Culture & Governance Risk | Insights, Resources & Best Practices

Taking Back Control of AI Alignment – from the Inside

Written by Michael Mainelli and Maury Shenk | March 27, 2026

In recent years, much of the serious effort to govern artificial intelligence has taken an outside-in or top-down approach. This often starts with a principles-based risk governance document. The MIT AI Risk Initiative has classified more than 900 such documents.

We have been involved in some of these efforts, moving well beyond governance documents into business implementation. The 695th Lord Mayor's Ethical AI Initiative, launched in June 2022, helped ISO 42001, the international standard for AI management systems, gain remarkable momentum and promote the global AI Quality Infrastructure Consortium, now spanning over 70 nations.

Professional certification courses through bodies from the Chartered Institute for Securities & Investment to the Law Society to the British Computer Society have produced more than 30,000 graduates across a majority of the world’s countries. This is significant work, and it is having a real effect.

Professor Michael Mainelli, Z/Yen Group

But – and hard to say this to risk managers – there is a limit to what top-down, outside-in regulation can achieve. An ISO standard tells an organization how to manage AI responsibly. It does not tell the AI how to behave when no one is looking.

Top-down also does not allow individual organizations to control the outputs of the AI models that they use. Most organizations are beholden to choices on model behavior made by executives and developers at companies like OpenAI, Anthropic and Google.

These distinctions – between organizational governance and practical alignment of AI model outputs to specific values – are what Ordinary Wisdom (a new company co-founded by the two of us) attempts to address. Ordinary Wisdom poses a deceptively simple question: What happens when groups of humans try to give AI a conscience?

The Limits of Top-Down

The analogy to other management systems is instructive. ISO 9000 ensures quality processes; it does not guarantee that every individual worker cares about quality. ISO 14000 provides environmental management frameworks; it does not instill an environmental ethic in employees.
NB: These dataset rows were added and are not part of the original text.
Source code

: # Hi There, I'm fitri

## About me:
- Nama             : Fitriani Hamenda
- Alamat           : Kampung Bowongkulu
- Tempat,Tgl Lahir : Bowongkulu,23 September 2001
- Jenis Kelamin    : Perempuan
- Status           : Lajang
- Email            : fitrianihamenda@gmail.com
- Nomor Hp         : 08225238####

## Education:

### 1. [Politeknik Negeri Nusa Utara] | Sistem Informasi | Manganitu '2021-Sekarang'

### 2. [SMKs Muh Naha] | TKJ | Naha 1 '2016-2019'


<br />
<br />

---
Maury Shenk, Ordinary Wisdom

The management system sits above and around behavior. What the management system cannot easily reach is the interior – the values, instincts, and judgments that shape action in the moments between formal review.

For AI, this interior problem is particularly acute. Large language models (LLMs) interact with millions of users in millions of contexts, the overwhelming majority of which receive no human review whatsoever. External governance structures can set policies, define processes, and audit outputs, but the ambient, unobserved mass of AI behavior is shaped by something else: the values and orientations baked into the model itself.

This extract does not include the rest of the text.